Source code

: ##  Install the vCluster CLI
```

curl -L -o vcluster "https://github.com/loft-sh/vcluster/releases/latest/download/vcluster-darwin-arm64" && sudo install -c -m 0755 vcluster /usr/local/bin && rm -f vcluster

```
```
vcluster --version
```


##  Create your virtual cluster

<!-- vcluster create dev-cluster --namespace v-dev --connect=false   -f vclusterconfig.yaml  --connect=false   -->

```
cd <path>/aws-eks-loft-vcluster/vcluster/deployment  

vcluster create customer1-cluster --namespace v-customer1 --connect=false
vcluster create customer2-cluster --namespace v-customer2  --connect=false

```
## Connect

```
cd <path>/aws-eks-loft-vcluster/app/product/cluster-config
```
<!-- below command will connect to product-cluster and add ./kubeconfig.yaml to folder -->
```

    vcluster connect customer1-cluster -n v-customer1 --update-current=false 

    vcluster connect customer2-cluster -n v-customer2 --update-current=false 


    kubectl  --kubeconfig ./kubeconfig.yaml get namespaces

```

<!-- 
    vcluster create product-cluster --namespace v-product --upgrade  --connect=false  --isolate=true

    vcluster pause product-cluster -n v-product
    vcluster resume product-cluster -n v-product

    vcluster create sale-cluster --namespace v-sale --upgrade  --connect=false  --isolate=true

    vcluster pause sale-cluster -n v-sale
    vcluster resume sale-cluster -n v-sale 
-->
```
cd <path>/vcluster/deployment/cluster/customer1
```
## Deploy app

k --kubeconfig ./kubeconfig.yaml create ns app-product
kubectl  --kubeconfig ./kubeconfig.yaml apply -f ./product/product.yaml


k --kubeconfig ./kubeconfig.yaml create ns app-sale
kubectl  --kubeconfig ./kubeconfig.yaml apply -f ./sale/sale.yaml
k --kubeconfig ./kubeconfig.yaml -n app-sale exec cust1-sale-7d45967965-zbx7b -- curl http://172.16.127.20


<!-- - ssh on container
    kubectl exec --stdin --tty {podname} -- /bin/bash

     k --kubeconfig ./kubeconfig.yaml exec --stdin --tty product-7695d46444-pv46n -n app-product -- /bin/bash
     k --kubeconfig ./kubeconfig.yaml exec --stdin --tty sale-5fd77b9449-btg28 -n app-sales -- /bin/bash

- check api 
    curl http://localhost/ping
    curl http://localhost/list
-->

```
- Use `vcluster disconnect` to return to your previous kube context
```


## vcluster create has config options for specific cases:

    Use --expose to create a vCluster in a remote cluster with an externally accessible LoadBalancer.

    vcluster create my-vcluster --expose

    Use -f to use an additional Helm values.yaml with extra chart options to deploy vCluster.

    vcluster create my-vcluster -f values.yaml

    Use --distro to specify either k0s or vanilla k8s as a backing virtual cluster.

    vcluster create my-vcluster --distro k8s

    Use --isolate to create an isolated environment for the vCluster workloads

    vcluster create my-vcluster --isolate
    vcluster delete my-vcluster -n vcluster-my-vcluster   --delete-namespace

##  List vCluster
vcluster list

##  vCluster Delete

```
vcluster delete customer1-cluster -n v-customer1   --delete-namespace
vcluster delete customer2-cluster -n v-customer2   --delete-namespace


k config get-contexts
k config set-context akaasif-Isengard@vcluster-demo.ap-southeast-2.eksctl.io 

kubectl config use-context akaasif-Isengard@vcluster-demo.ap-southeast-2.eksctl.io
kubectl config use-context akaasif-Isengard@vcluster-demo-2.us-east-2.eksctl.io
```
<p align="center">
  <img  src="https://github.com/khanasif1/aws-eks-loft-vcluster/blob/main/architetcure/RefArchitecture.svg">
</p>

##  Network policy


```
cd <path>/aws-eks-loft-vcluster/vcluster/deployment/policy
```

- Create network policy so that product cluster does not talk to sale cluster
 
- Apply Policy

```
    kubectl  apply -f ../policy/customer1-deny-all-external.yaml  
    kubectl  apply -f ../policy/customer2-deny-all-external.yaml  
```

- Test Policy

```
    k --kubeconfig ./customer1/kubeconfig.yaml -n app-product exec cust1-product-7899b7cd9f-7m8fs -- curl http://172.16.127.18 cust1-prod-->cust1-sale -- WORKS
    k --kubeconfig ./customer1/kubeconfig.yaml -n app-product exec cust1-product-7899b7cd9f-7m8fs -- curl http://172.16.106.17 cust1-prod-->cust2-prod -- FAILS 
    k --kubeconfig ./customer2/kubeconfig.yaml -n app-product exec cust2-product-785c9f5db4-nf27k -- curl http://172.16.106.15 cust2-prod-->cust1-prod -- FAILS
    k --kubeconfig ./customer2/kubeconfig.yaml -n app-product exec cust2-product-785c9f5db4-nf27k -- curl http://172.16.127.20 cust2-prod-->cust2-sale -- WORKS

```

## WHAT TO PRODUCE
Retype the whole of the material word for word.

## EXERCISE SOLUTION
Source code

: ##  Install the vCluster CLI
```

curl -L -o vcluster "https://github.com/loft-sh/vcluster/releases/latest/download/vcluster-darwin-arm64" && sudo install -c -m 0755 vcluster /usr/local/bin && rm -f vcluster

```
```
vcluster --version
```


##  Create your virtual cluster

<!-- vcluster create dev-cluster --namespace v-dev --connect=false   -f vclusterconfig.yaml  --connect=false   -->

```
cd <path>/aws-eks-loft-vcluster/vcluster/deployment  

vcluster create customer1-cluster --namespace v-customer1 --connect=false
vcluster create customer2-cluster --namespace v-customer2  --connect=false

```
## Connect

```
cd <path>/aws-eks-loft-vcluster/app/product/cluster-config
```
<!-- below command will connect to product-cluster and add ./kubeconfig.yaml to folder -->
```

    vcluster connect customer1-cluster -n v-customer1 --update-current=false 

    vcluster connect customer2-cluster -n v-customer2 --update-current=false 


    kubectl  --kubeconfig ./kubeconfig.yaml get namespaces

```

<!-- 
    vcluster create product-cluster --namespace v-product --upgrade  --connect=false  --isolate=true

    vcluster pause product-cluster -n v-product
    vcluster resume product-cluster -n v-product

    vcluster create sale-cluster --namespace v-sale --upgrade  --connect=false  --isolate=true

    vcluster pause sale-cluster -n v-sale
    vcluster resume sale-cluster -n v-sale 
-->
```
cd <path>/vcluster/deployment/cluster/customer1
```
## Deploy app

k --kubeconfig ./kubeconfig.yaml create ns app-product
kubectl  --kubeconfig ./kubeconfig.yaml apply -f ./product/product.yaml


k --kubeconfig ./kubeconfig.yaml create ns app-sale
kubectl  --kubeconfig ./kubeconfig.yaml apply -f ./sale/sale.yaml
k --kubeconfig ./kubeconfig.yaml -n app-sale exec cust1-sale-7d45967965-zbx7b -- curl http://172.16.127.20


<!-- - ssh on container
    kubectl exec --stdin --tty {podname} -- /bin/bash

     k --kubeconfig ./kubeconfig.yaml exec --stdin --tty product-7695d46444-pv46n -n app-product -- /bin/bash
     k --kubeconfig ./kubeconfig.yaml exec --stdin --tty sale-5fd77b9449-btg28 -n app-sales -- /bin/bash

- check api 
    curl http://localhost/ping
    curl http://localhost/list
-->

```
- Use `vcluster disconnect` to return to your previous kube context
```


## vcluster create has config options for specific cases:

    Use --expose to create a vCluster in a remote cluster with an externally accessible LoadBalancer.

    vcluster create my-vcluster --expose

    Use -f to use an additional Helm values.yaml with extra chart options to deploy vCluster.

    vcluster create my-vcluster -f values.yaml

    Use --distro to specify either k0s or vanilla k8s as a backing virtual cluster.

    vcluster create my-vcluster --distro k8s

    Use --isolate to create an isolated environment for the vCluster workloads

    vcluster create my-vcluster --isolate
    vcluster delete my-vcluster -n vcluster-my-vcluster   --delete-namespace

##  List vCluster
vcluster list

##  vCluster Delete

```
vcluster delete customer1-cluster -n v-customer1   --delete-namespace
vcluster delete customer2-cluster -n v-customer2   --delete-namespace


k config get-contexts
k config set-context akaasif-Isengard@vcluster-demo.ap-southeast-2.eksctl.io 

kubectl config use-context akaasif-Isengard@vcluster-demo.ap-southeast-2.eksctl.io
kubectl config use-context akaasif-Isengard@vcluster-demo-2.us-east-2.eksctl.io
```
<p align="center">
  <img  src="https://github.com/khanasif1/aws-eks-loft-vcluster/blob/main/architetcure/RefArchitecture.svg">
</p>

##  Network policy


```
cd <path>/aws-eks-loft-vcluster/vcluster/deployment/policy
```

- Create network policy so that product cluster does not talk to sale cluster
 
- Apply Policy

```
    kubectl  apply -f ../policy/customer1-deny-all-external.yaml  
    kubectl  apply -f ../policy/customer2-deny-all-external.yaml  
```

- Test Policy

```
    k --kubeconfig ./customer1/kubeconfig.yaml -n app-product exec cust1-product-7899b7cd9f-7m8fs -- curl http://172.16.127.18 cust1-prod-->cust1-sale -- WORKS
    k --kubeconfig ./customer1/kubeconfig.yaml -n app-product exec cust1-product-7899b7cd9f-7m8fs -- curl http://172.16.106.17 cust1-prod-->cust2-prod -- FAILS 
    k --kubeconfig ./customer2/kubeconfig.yaml -n app-product exec cust2-product-785c9f5db4-nf27k -- curl http://172.16.106.15 cust2-prod-->cust1-prod -- FAILS
    k --kubeconfig ./customer2/kubeconfig.yaml -n app-product exec cust2-product-785c9f5db4-nf27k -- curl http://172.16.127.20 cust2-prod-->cust2-sale -- WORKS

```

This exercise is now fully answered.